とはいえ、ここまでの状況になるまでには短くない試行錯誤の時間があった。言語や文化といった環境はこれまでとは大きく違う。さらに浦和レッズ時代とはまた異なったプレースタイルも求められることから、「こっちにきて最初の方は自分からアクションを起こせていなかった」と新チームへの適応に苦悩していたことを明かす。
「正直、受け身になりすぎていた自分がいたというか、もっと自分を出して良かったなというのは最近の試合を振り返ってもあります」
受け身になり過ぎていた、というのはどういうことなのか。
「遠慮というか、攻撃の部分で自分の強みを出すというよりかは監督が求めているサッカーをしようとし過ぎていたなと。いい意味で自分の強みも出しながら、監督の言っているしっかりパスでつなぐところを交えながらやるというところはできるようになってきています。そういったところではコーチングの部分で慣れてきたところがある。全然まだまだ喋れないですけど、サッカーする上では全く問題ないと思っています。自分の主張もしっかりできる。そういうところで成長できていると思います」
前述の場面ではかなり強い主張が見えた。海外で戦うためのメンタリティに加え、チームを自分から動かそうという気概が前面に表現されていたのは、今後のリーグ戦や代表活動に間違いなくつながっていくことだろう。
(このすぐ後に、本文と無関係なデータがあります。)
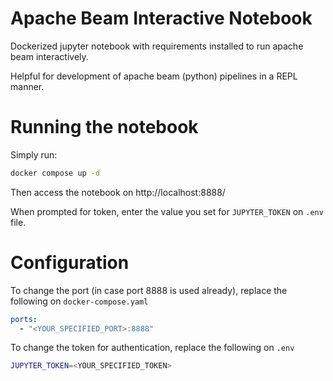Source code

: # Apache Beam Interactive Notebook

Dockerized jupyter notebook with requirements installed to run apache beam interactively.

Helpful for development of apache beam (python) pipelines in a REPL manner.

# Running the notebook

Simply run:

```bash
docker compose up -d
```

Then access the notebook on http://localhost:8888/

When prompted for token, enter the value you set for `JUPYTER_TOKEN` on `.env` file.

# Configuration

To change the port (in case port 8888 is used already), replace the following on `docker-compose.yaml`

```yaml
ports:
  - "<YOUR_SPECIFIED_PORT>:8888"
```

To change the token for authentication, replace the following on `.env`

```bash
JUPYTER_TOKEN=<YOUR_SPECIFIED_TOKEN>
```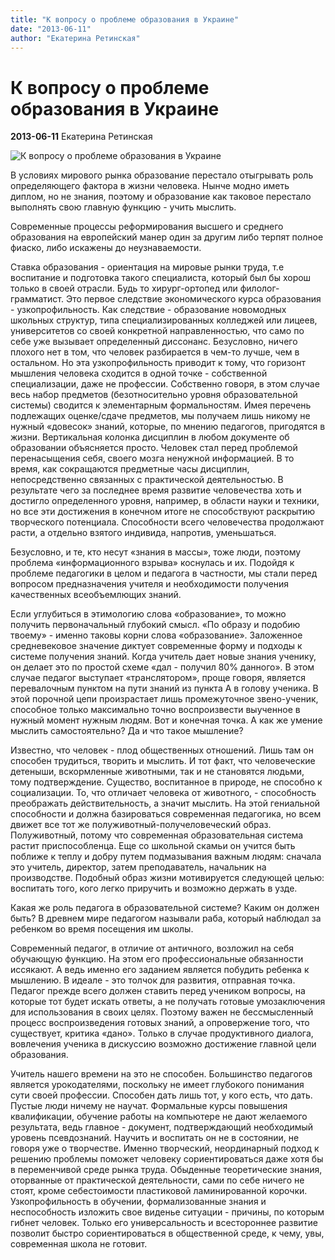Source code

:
 ```yaml
---
title: "К вопросу о проблеме образования в Украине"
date: "2013-06-11"
author: "Екатерина Ретинская"
---
```


# К вопросу о проблеме образования в Украине

**2013-06-11** Екатерина Ретинская

![К вопросу о проблеме образования в Украине](http://freewayrussia.ru/files/pages/attaches/100/114/freeway45.jpg)

В условиях мирового рынка образование перестало отыгрывать роль определяющего фактора в жизни человека. Нынче модно иметь диплом, но не знания, поэтому и образование как таковое перестало выполнять свою главную функцию - учить мыслить.

Современные процессы реформирования высшего и среднего образования на европейский манер один за другим либо терпят полное фиаско, либо искажены до неузнаваемости.

Ставка образования - ориентация на мировые рынки труда, т.е воспитание и подготовка такого специалиста, который был бы хорош только в своей отрасли. Будь то хирург-ортопед или филолог-грамматист. Это первое следствие экономического курса образования - узкопрофильность. Как следствие - образование новомодных школьных структур, типа специализированных колледжей или лицеев, университетов со своей конкретной направленностью, что само по себе уже вызывает определенный диссонанс. Безусловно, ничего плохого нет в том, что человек разбирается в чем-то лучше, чем в остальном. Но эта узкопрофильность приводит к тому, что горизонт мышления человека сходится в одной точке - собственной специализации, даже не профессии. Собственно говоря, в этом случае весь набор предметов (безотносительно уровня образовательной системы) сводится к элементарным формальностям. Имея перечень подлежащих оценке/сдаче предметов, мы получаем лишь никому не нужный «довесок» знаний, которые, по мнению педагогов, пригодятся в жизни. Вертикальная колонка дисциплин в любом документе об образовании объясняется просто. Человек стал перед проблемой перенасыщения себя, своего мозга ненужной информацией. В то время, как сокращаются предметные часы дисциплин, непосредственно связанных с практической деятельностью. В результате чего за последнее время развитие человечества хоть и достигло определенного уровня, например, в области науки и техники, но все эти достижения в конечном итоге не способствуют раскрытию творческого потенциала. Способности всего человечества продолжают расти, а отдельно взятого индивида, напротив, уменьшаться.

Безусловно, и те, кто несут «знания в массы», тоже люди, поэтому проблема «информационного взрыва» коснулась и их. Подойдя к проблеме педагогики в целом и педагога в частности, мы стали перед вопросом предназначения учителя и необходимости получения качественных всеобъемлющих знаний.

Если углубиться в этимологию слова «образование», то можно получить первоначальный глубокий смысл. «По образу и подобию твоему» - именно таковы корни слова «образование». Заложенное средневековое значение диктует современные форму и подходы к системе получения знаний. Когда учитель дает новые знания ученику, он делает это по простой схеме «дал - получил 80% данного». В этом случае педагог выступает «транслятором», проще говоря, является перевалочным пунктом на пути знаний из пункта А в голову ученика. В этой порочной цепи произрастает лишь промежуточное звено-ученик, способное только максимально точно воспроизвести выученное в нужный момент нужным людям. Вот и конечная точка. А как же умение мыслить самостоятельно? Да и что такое мышление?

Известно, что человек - плод общественных отношений. Лишь там он способен трудиться, творить и мыслить. И тот факт, что человеческие детеныши, вскормленные животными, так и не становятся людьми, тому подтверждение. Существо, воспитанное в природе, не способно к социализации. То, что отличает человека от животного, - способность преображать действительность, а значит мыслить. На этой гениальной способности и должна базироваться современная педагогика, но всем движет все тот же полуживотный-получеловеческий образ. Полуживотный, потому что современная образовательная система растит приспособленца. Еще со школьной скамьи он учится быть поближе к теплу и добру путем подмазывания важным людям: сначала это учитель, директор, затем преподаватель, начальник на производстве. Подобный образ жизни мотивируется следующей целью: воспитать того, кого легко приручить и возможно держать в узде.

Какая же роль педагога в образовательной системе? Каким он должен быть? В древнем мире педагогом называли раба, который наблюдал за ребенком во время посещения им школы.

Современный педагог, в отличие от античного, возложил на себя обучающую функцию. На этом его профессиональные обязанности иссякают. А ведь именно его заданием является побудить ребенка к мышлению. В идеале - это толчок для развития, отправная точка. Педагог прежде всего должен ставить перед учеником вопросы, на которые тот будет искать ответы, а не получать готовые умозаключения для использования в своих целях. Поэтому важен не бессмысленный процесс воспроизведения готовых знаний, а опровержение того, что существует, критика «дано». Только в случае продуктивного диалога, вовлечения ученика в дискуссию возможно достижение главной цели образования.

Учитель нашего времени на это не способен. Большинство педагогов является урокодателями, поскольку не имеет глубокого понимания сути своей профессии. Способен дать лишь тот, у кого есть, что дать. Пустые люди ничему не научат. Формальные курсы повышения квалификации, обучение работы на компьютере не дают желаемого результата, ведь главное - документ, подтверждающий необходимый уровень псевдознаний. Научить и воспитать он не в состоянии, не говоря уже о творчестве. Именно творческий, неординарный подход к решению проблемы поможет человеку сориентироваться даже хотя бы в переменчивой среде рынка труда. Обыденные теоретические знания, оторванные от практической деятельности, сами по себе ничего не стоят, кроме себестоимости пластиковой ламинированной корочки. Узкопрофильность в обучении, формализованные знания и неспособность изложить свое виденье ситуации - причины, по которым гибнет человек. Только его универсальность и всестороннее развитие позволит быстро сориентироваться в общественной среде, к чему, увы, современная школа не готовит.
「そういった部分では、声だけでなくジェスチャー混じりで自分からアクションしようというのはここ最近意識していたこと。あの場面は結果的に前にいくプレーはできなかったですけど、相手が前から来て、スペースが空いたら後ろから押し出していきたいと思っていたので、そういった部分でもジェスチャー混じりのコーチングは今後も続けていきたいと思います」
今年一年、鈴木の環境は大きく変わった。海外挑戦に加えて、A代表にも選出され、ピッチに立つ時間も増えた。昨季まではなかなか出番がないことを心配されていたが、そういったものを払拭して確かな存在感を放つ鈴木の姿がある。
「海外挑戦というところでは、正直、もっと結果が欲しい部分ではあります。その中でも代表に選出されて、代表でも試合に出場することができた。正直、代表でのゲームはあまりボールが来るシーンがないですけど、そういった部分でもいい経験ができています。あとは自チーム内の結果がもっと必要かなと思うので、そういうところはもっとつなげていきたいと思いますけど、今年含めていい経験ができているなと思います」
そして、新たな成長を遂げた鈴木は、1月1日にタイ戦を行う日本代表に合流する。ここでの活躍はその先のアジアカップにつながっていくが、まずは目先の試合を見据えている。
「自分自身を表現すると言いますか、クラブでもそうですし、代表でもそうですけど、自分らしくプレーしたい。あとは結果が一番伴ってくれればと思うので、1月1日のゲームは自分らしくやりたいと思います」
欧州でGKとしての存在感を高めている男は、この先、日本代表の守護神の座を手にすることができるのか。研鑽を積みながら、その場所を目指して鈴木は邁進していく。